With a PhD in Crisis Management from BI Norwegian Business School, he specializes in preparedness, crisis management, and societal safety and security. Bakken is also academic head of INN-PROTECT – Center for preparedness and crisis management at Rena, Norway. He is currently Norwegian project manager of the Interreg project “Incredilab” (www.criseit.org), that focuses on collaborative crisis exercises that uses technology support (AI, VR) to enrich crisis scenarios.

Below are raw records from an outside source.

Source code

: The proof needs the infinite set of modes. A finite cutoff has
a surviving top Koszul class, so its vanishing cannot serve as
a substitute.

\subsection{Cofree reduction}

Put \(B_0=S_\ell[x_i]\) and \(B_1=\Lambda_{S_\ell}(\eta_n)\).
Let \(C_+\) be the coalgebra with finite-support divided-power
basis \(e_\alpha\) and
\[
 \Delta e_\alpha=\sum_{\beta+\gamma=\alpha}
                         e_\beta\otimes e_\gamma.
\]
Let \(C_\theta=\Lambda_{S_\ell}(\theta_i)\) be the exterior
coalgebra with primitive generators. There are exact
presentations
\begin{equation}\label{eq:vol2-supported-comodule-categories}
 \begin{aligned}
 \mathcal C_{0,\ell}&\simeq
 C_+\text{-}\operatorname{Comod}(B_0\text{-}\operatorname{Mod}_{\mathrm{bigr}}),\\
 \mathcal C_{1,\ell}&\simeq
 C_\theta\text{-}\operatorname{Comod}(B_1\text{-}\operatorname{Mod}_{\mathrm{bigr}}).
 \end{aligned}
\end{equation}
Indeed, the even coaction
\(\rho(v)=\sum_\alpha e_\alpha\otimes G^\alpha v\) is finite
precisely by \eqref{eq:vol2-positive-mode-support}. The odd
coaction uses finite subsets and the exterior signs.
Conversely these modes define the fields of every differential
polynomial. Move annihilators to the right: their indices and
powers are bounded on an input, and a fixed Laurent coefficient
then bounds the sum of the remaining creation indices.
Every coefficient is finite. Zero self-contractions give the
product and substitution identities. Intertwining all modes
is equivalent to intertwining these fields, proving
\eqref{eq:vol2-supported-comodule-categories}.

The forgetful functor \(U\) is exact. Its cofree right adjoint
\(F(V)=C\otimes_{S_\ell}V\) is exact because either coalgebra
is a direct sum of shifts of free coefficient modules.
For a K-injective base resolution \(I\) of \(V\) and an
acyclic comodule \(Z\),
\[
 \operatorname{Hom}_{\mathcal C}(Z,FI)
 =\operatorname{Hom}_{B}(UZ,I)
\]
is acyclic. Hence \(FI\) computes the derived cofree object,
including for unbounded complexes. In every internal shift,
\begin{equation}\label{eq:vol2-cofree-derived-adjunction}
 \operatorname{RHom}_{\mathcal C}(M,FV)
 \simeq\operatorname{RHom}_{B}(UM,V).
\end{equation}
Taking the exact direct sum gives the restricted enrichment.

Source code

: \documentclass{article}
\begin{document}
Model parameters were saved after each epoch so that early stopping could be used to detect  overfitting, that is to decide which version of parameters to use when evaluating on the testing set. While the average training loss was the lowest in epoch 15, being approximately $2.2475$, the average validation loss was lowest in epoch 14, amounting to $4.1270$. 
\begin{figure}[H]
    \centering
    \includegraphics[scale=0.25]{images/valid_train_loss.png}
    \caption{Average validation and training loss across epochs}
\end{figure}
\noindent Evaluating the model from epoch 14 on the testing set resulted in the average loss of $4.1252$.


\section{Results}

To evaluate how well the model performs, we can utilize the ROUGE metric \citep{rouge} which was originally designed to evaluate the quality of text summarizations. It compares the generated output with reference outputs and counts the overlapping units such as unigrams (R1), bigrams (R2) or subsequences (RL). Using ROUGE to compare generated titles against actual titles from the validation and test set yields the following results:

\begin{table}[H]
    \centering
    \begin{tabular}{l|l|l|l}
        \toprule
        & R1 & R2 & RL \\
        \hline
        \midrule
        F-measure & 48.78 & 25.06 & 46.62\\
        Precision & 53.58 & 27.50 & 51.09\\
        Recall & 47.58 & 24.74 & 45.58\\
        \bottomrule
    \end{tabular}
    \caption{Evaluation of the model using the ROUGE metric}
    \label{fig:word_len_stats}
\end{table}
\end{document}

He is a frequent participant and presenter at international academic conferences such as Academy of Management (AoM) Annual Meeting, System Dynamics Conference (SDC), and the International Command and Control Research and Technology Symposium (ICCRTS). He is also a review board member of the journal BESS (Behavioural Economics and Social Systems), and a regular reviewer for Current Psychology (CUPS) and Personality and Individual Differences (PAID), among others. His latest publication is a scholarly book (in Norwegian) on crisis preparedness and management in large private and public organizations: https://fagbokforlaget.no/produkt/9788245048087-etterpaklok-pa-forhand 

Currently, my research interests are centered on the following problems:

  • In what way, and to what degree, may present and future AI technology positively contribute to global societal welfare, safety and security?
  • What are the limitations and pitfalls associated with applying partially or fully autonomous AI technology to technical and societal problems on a larger scale? 

Abstract

At the INN-PROTECT center at Rena (Inland Norway), we believe in “learning by doing”. Therefore, practical training and exercises are at the forefront, where skills such as decision-making, creativity and improvisation, cooperation and communication are built and cultivated. With systems thinking and critical reflection as common academic denominators, we use novel technology, such as AI and VR/XR that make critical scenarios “come alive” and allowing learners to interact while solving problems for the benefit of their team, organization, and society. The skills and competencies acquired at INN-PROTECT are transferable both ways: practicing critical decision-making, improvisation and communication in a risk-free, simulated environment is the ideal preparation for real-life preparedness and crisis management. Conversely, personnel having a professional background within the military or the emergency services will find that the didactics at INN-PROTECT open for creativity, exploration and experimentation – and their strategic repertoire as crisis managers will both broaden and deepen when they have “battled” the most challenging problems facing society today.